An Interview with Jan-Werner Müller

OR: You draw a curious equation toward the end of your book between populists and technocrats on the ground they are both to a certain degree apolitical. Could you talk a bit more about that?

Müller: What I'm suggesting is there's a dynamic between them which one doesn't see if one treats them as extremes opposed to each other. Technocrats — and I am simplifying here, of course — essentially say there's only one rational answer to a particular challenge. If you disagree with us, you reveal yourself to be irrational. It makes it much easier for populists to say: “How can you call your government democratic? Where are the people in this?”

It doesn't mean that populists are bona fide defenders of democracy, but it provides an opening for them.

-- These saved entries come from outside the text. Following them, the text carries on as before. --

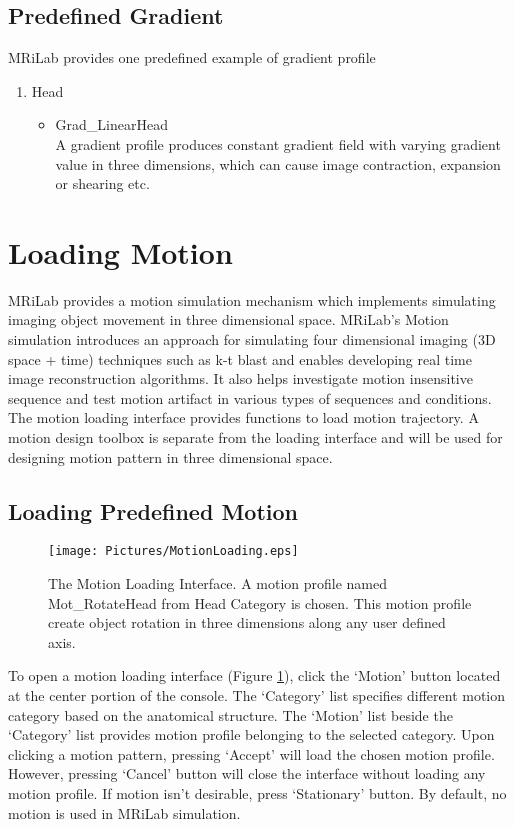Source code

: \documentclass{book}%
\begin{document}
\subsection{Predefined Gradient}

MRiLab provides one predefined example of gradient profile

\begin{enumerate}
		\item Head
		\begin{itemize}
			\item Grad\_LinearHead \\
			A gradient profile produces constant gradient field with varying gradient value in three dimensions, which can cause image contraction, expansion or shearing etc.
		\end{itemize}
\end{enumerate}


\section{Loading Motion}
MRiLab provides a motion simulation mechanism which implements simulating imaging object movement in three dimensional space. MRiLab's Motion simulation introduces an approach for simulating four dimensional imaging (3D space + time) techniques such as k-t blast and enables developing real time image reconstruction algorithms. It also helps investigate motion insensitive sequence and test motion artifact in various types of sequences and conditions. The motion loading interface provides functions to load motion trajectory. A motion design toolbox is separate from the loading interface and will be used for designing motion pattern in three dimensional space.


\subsection{Loading Predefined Motion}

\begin{figure}[htbp]
	\centering
		\texttt{[image: Pictures/MotionLoading.eps]}
	\caption{The Motion Loading Interface. A motion profile named Mot\_RotateHead from Head Category is chosen. This motion profile create object rotation in three dimensions along any user defined axis.}
	\label{fig:MotionLoading}
\end{figure}

To open a motion loading interface (Figure \ref{fig:MotionLoading}), click the `Motion' button located at the center portion of the console. The `Category' list specifies different motion category based on the anatomical structure. The `Motion' list beside the `Category' list provides motion profile belonging to the selected category. Upon clicking a motion pattern, pressing `Accept' will load the chosen motion profile. However, pressing `Cancel' button will close the interface without loading any motion profile. If motion isn't desirable, press `Stationary' button. By default, no motion is used in MRiLab simulation. \\
\end{document}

This leads to a vicious circle where technocrats, seeing the success of populists, say, "Oh, my God! If the people are given a chance, they vote for crazies. So let's take even more decision-making power away from them.” This, in turn, is going to provide a further opening for populists. And so it goes around and around.

The two groups look so different but they do have a common characteristic: anti-pluralism.

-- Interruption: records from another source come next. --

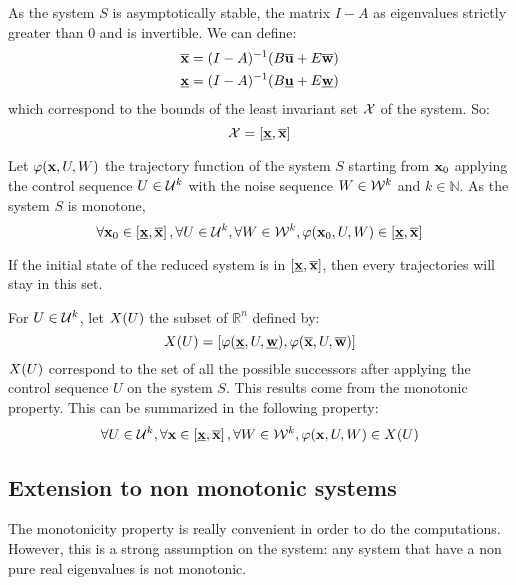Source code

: As the system $S$ is asymptotically stable, the matrix $I-A$ as eigenvalues strictly greater than $0$ and is invertible.
We can define:
\begin{equation}
\begin{split}
\overline{ \mathbf{x}} &= (I-A)^{-1} (B \overline{ \mathbf{u}} + E \overline{ \mathbf{w}})\\
\underline{ \mathbf{x}} &= (I-A)^{-1} (B \underline{ \mathbf{u}} + E \underline{ \mathbf{w}})\\
\end{split}
\end{equation}
which correspond to the bounds of the least invariant set $\mathcal{X}$ of the system.
So:
\begin{equation}
\mathcal{X} = \left[ \underline{ \mathbf{x}}, \overline{ \mathbf{x}} \right]
\end{equation}

Let $\varphi( \mathbf{x},U,W)$ the trajectory function of the system $S$ starting from $ \mathbf{x}_0$
applying the control sequence $U \in {\mathcal{U}}^k$
with the noise sequence $W \in {\mathcal{W}}^k$ and $k \in \mathbb{N}$.
As the system $S$ is monotone,
\begin{equation}
\forall  \mathbf{x}_0 \in \left [\underline{ \mathbf{x}}, \overline{ \mathbf{x}} \right ],
\forall U \in {\mathcal{U}}^k,
\forall W \in {\mathcal{W}}^k,
\varphi ( \mathbf{x}_0,U,W)
\in \left[ \underline{ \mathbf{x}}, \overline{ \mathbf{x}} \right]
\end{equation}

If the initial state of the reduced system is in $\left[ \underline{ \mathbf{x}}, \overline{ \mathbf{x}} \right]$, then every trajectories will stay in this set.

For $U \in \mathcal{U}^k$, let $X(U)$ the subset of $\mathbb{R}^n$ defined by:
\begin{equation}
X(U) = \left[ 
\varphi (\underline{ \mathbf{x}},U,\underline{ \mathbf{w}}),
\varphi (\overline{ \mathbf{x}},U,\overline{ \mathbf{w}})
\right]
\end{equation}
$X(U)$ correspond to the set of all the possible successors after applying the control sequence $U$ on the system $S$. This results come from the monotonic property.
This can be summarized in the following property:
\begin{equation}
\forall U \in \mathcal{U}^k,
\forall  \mathbf{x} \in \left[\underline{ \mathbf{x}}, \overline{ \mathbf{x}} \right],
\forall W \in \mathcal{W}^k,
\varphi ( \mathbf{x},U,W) \in X(U)
\end{equation}


\subsection{Extension to non monotonic systems}
The monotonicity property is really convenient in order to do the computations.
However, this is a strong assumption on the system: any system that have a non pure real eigenvalues is not monotonic.

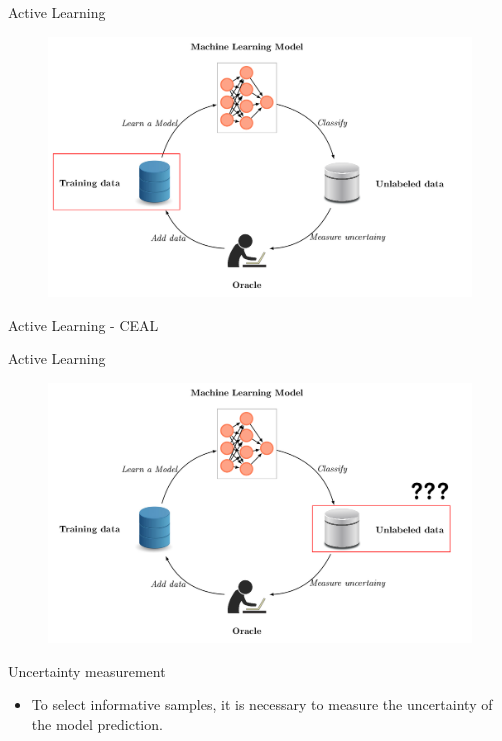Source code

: \documentclass[10pt]{beamer}
\begin{document}
\begin{frame}[fragile]{Active Learning}
    \begin{figure}[htp]
        \centering
        \includegraphics[scale=0.3]{images/active_learning_labeled.png}
    \end{figure}
\end{frame}

\begin{frame}[fragile]{Active Learning - CEAL}
    
\end{frame}

\begin{frame}[fragile]{Active Learning}
    \begin{figure}[htp]
        \centering
        \includegraphics[scale=0.3]{images/active_learning_uncertainty.png}
    \end{figure}
\end{frame}

\begin{frame}[fragile]{Uncertainty measurement}
\begin{itemize}
\item To select informative samples, it is necessary to measure the
    \alert{uncertainty} of the model prediction.
\end{itemize}
\end{frame}
\end{document}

The technocrat says, "There's only one rational answer. If you disagree, you're irrational." The populist says, "There's only one authentic will of the people. If you disagree with us, you reveal yourself to be a traitor."

And everything that should happen in between — which, I think, is normal democracy when people disagree, but there's a sense of choices and trade-offs — is likely to disappear if politics becomes about these extremes. I think this is something we've clearly seen in the context of the euro crisis in Europe. I think it's a distinct temptation for some people in the U.S. Think about the tendency now among some anti-Trumpists to say, "Look, whatever these people are saying, it's obviously always a lie. We never have to listen. We have rational policy and we have the truth."

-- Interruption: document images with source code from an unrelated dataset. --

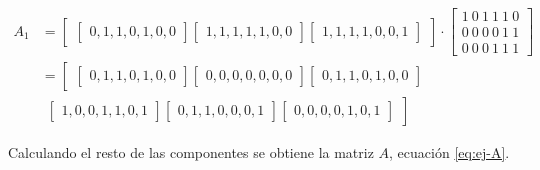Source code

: \begin{equation}\label{eq:ej-A-1}
	\begin{aligned}
	{A_1} & = \left[\begin{array}{c}
		\left[\begin{array}{c}
			0, 1, 1, 0, 1, 0, 0
		\end{array}\right]
	
		\left[\begin{array}{c}
			1, 1, 1, 1, 1, 0, 0
		\end{array}\right]
		\left[\begin{array}{c}
			1, 1, 1, 1, 0, 0, 1
		\end{array}\right]
		\end{array}\right]
		\cdot
		\left[\begin{array}{c}
			1\ 0\ 1\ 1\ 1\ 0\\
			0\ 0\ 0\ 0\ 1\ 1\\
			0\ 0\ 0\ 1\ 1\ 1
		\end{array}\right]\\
		& = \left[\begin{array}{c}
				\left[\begin{array}{c}
					0, 1, 1, 0, 1, 0, 0
				\end{array}\right]
		
				\left[\begin{array}{c}
					0, 0, 0, 0, 0, 0, 0
				\end{array}\right]
		
				\left[\begin{array}{c}
					0, 1, 1, 0, 1, 0, 0
				\end{array}\right]
			\end{array}\right. \\
			&
			\left. \begin{array}{c}
				\left[\begin{array}{c}
					1, 0, 0, 1, 1, 0, 1
				\end{array}\right]
				\left[\begin{array}{c}
					0, 1, 1, 0, 0, 0, 1
				\end{array}\right]
				\left[\begin{array}{c}
					0, 0, 0, 0, 1, 0, 1
				\end{array}\right]
			\end{array}\right]
	\end{aligned}
\end{equation}

Calculando el resto de las componentes se obtiene la matriz $A$, ecuación \ref{eq:ej-A}.

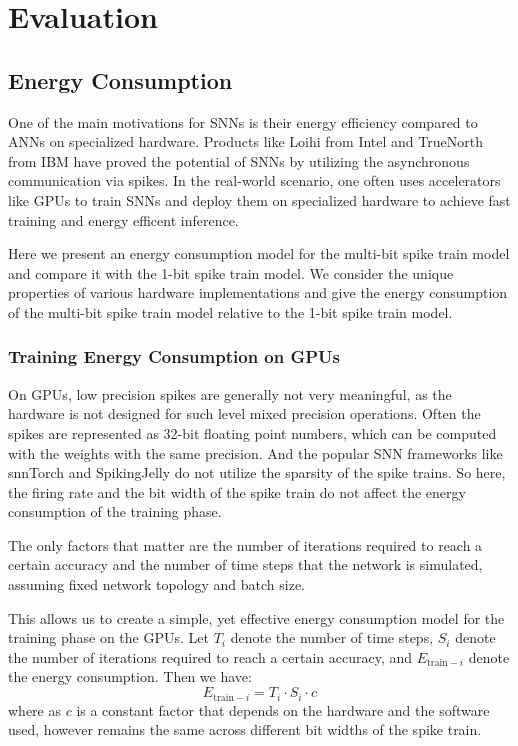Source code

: \chapter{Evaluation}
\label{chap:evaluation}

\section{Energy Consumption}
\label{sec:energy-consumption}
    One of the main motivations for SNNs is their energy efficiency compared to ANNs on specialized hardware. Products like Loihi from Intel \cite{8259423} and TrueNorth from IBM \cite{7229264} have proved the potential of SNNs by utilizing the asynchronous communication via spikes. In the real-world scenario, one often uses accelerators like GPUs to train SNNs and deploy them on specialized hardware to achieve fast training and energy efficent inference. 

    Here we present an energy consumption model for the multi-bit spike train model and compare it with the 1-bit spike train model. We consider the unique properties of various hardware implementations and give the energy consumption of the multi-bit spike train model relative to the 1-bit spike train model. 

    \subsection{Training Energy Consumption on GPUs}
    \label{subsec:training_energy}
        On GPUs, low precision spikes are generally not very meaningful, as the hardware is not designed for such level mixed precision operations. Often the spikes are represented as 32-bit floating point numbers, which can be computed with the weights with the same precision. And the popular SNN frameworks like snnTorch and SpikingJelly do not utilize the sparsity of the spike trains. So here, the firing rate and the bit width of the spike train do not affect the energy consumption of the training phase. 
    
        The only factors that matter are the number of iterations required to reach a certain accuracy and the number of time steps that the network is simulated, assuming fixed network topology and batch size. 
    
        This allows us to create a simple, yet effective energy consumption model for the training phase on the GPUs. Let $T_i$ denote the number of time steps, $S_i$ denote the number of iterations required to reach a certain accuracy, and $E_{\text{train}-i}$ denote the energy consumption. Then we have:
        \begin{equation}
            E_{\text{train}-i} = T_i \cdot S_i \cdot c
        \end{equation}
        where as $c$ is a constant factor that depends on the hardware and the software used, however remains the same across different bit widths of the spike train. 
    
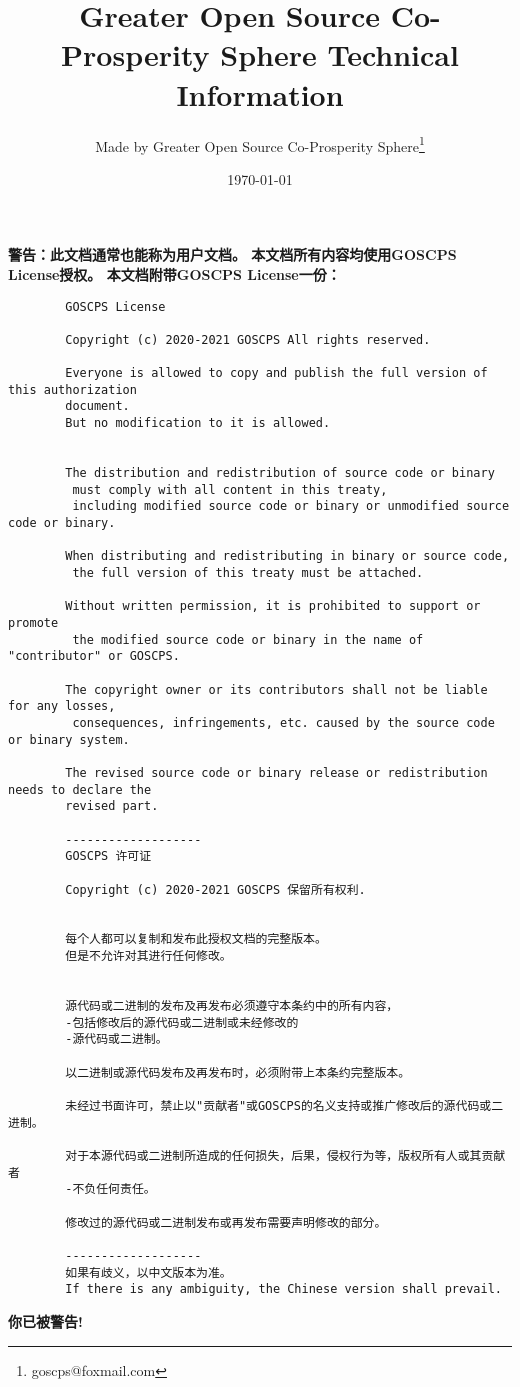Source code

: \documentclass[UTF-8,twoside,a4paper,draft,titlepage]{ctexbook}
\begin{document}
	\frontmatter
	
	\title{Greater Open Source Co-Prosperity Sphere Technical Information} 
	\author{Made by Greater Open Source Co-Prosperity Sphere\thanks{goscps@foxmail.com}}
	\date{\today}
	\maketitle
	
	\textbf{警告：此文档通常也能称为用户文档。
		本文档所有内容均使用GOSCPS License授权。\newline{}
		本文档附带GOSCPS License一份：}
	\begin{verbatim}
		GOSCPS License
		
		Copyright (c) 2020-2021 GOSCPS All rights reserved.
		
		Everyone is allowed to copy and publish the full version of this authorization 
		document.
		But no modification to it is allowed.
		
		
		The distribution and redistribution of source code or binary 
		 must comply with all content in this treaty,
		 including modified source code or binary or unmodified source code or binary.
		
		When distributing and redistributing in binary or source code,
		 the full version of this treaty must be attached.
		
		Without written permission, it is prohibited to support or promote
		 the modified source code or binary in the name of "contributor" or GOSCPS.
		
		The copyright owner or its contributors shall not be liable for any losses,
		 consequences, infringements, etc. caused by the source code or binary system.
		
		The revised source code or binary release or redistribution needs to declare the 
		revised part.
		
		-------------------
		GOSCPS 许可证
		
		Copyright (c) 2020-2021 GOSCPS 保留所有权利.
		
		
		每个人都可以复制和发布此授权文档的完整版本。
		但是不允许对其进行任何修改。
		
		
		源代码或二进制的发布及再发布必须遵守本条约中的所有内容，
		-包括修改后的源代码或二进制或未经修改的
		-源代码或二进制。
		
		以二进制或源代码发布及再发布时，必须附带上本条约完整版本。
		
		未经过书面许可，禁止以"贡献者"或GOSCPS的名义支持或推广修改后的源代码或二进制。
		
		对于本源代码或二进制所造成的任何损失，后果，侵权行为等，版权所有人或其贡献者
		-不负任何责任。
		
		修改过的源代码或二进制发布或再发布需要声明修改的部分。
		
		-------------------
		如果有歧义，以中文版本为准。
		If there is any ambiguity, the Chinese version shall prevail.
	\end{verbatim}
	\textbf{你已被警告!}
	
	\tableofcontents
	
	\mainmatter
	
	
	
	\backmatter
	
	
\end{document}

As you know, you can’t open certain websites these days without something popping out at you saying, "If you care about the truth, subscribe today. And by the way, the truth is 40 percent cheaper today.” I think this is a very dangerous path to go down.

Similarly, people point to Macron as a potential savior of Europe from populism. I think he's admirable in many ways. But the danger I see with him and his rhetoric is that it's the second coming of the third way. He is the reasonable center people from the Left and the Right can join; if you reject him you stand at the crazy extremes. This rhetoric works very well, given how French politics look today.

OR: Democracy has long been criticized as producing a civic life lacking in meaning. Do you think there's any truth in these criticisms?

Müller: Everybody is free to advance that kind of criticism of our version of consumer capitalism, about how it might re-shape our individual psyches and souls in undesirable ways. There's a lot to be said there, so I would not want to be seen as somebody who casually dismisses it.

But that is a little bit different from a position that says politics is there to provide us with collective meaning. I don't see any majorities anywhere agreeing on this point: that states should be put into a position to use their means of coercion to enforce highly partisan and controversial understandings of what human life is ultimately about.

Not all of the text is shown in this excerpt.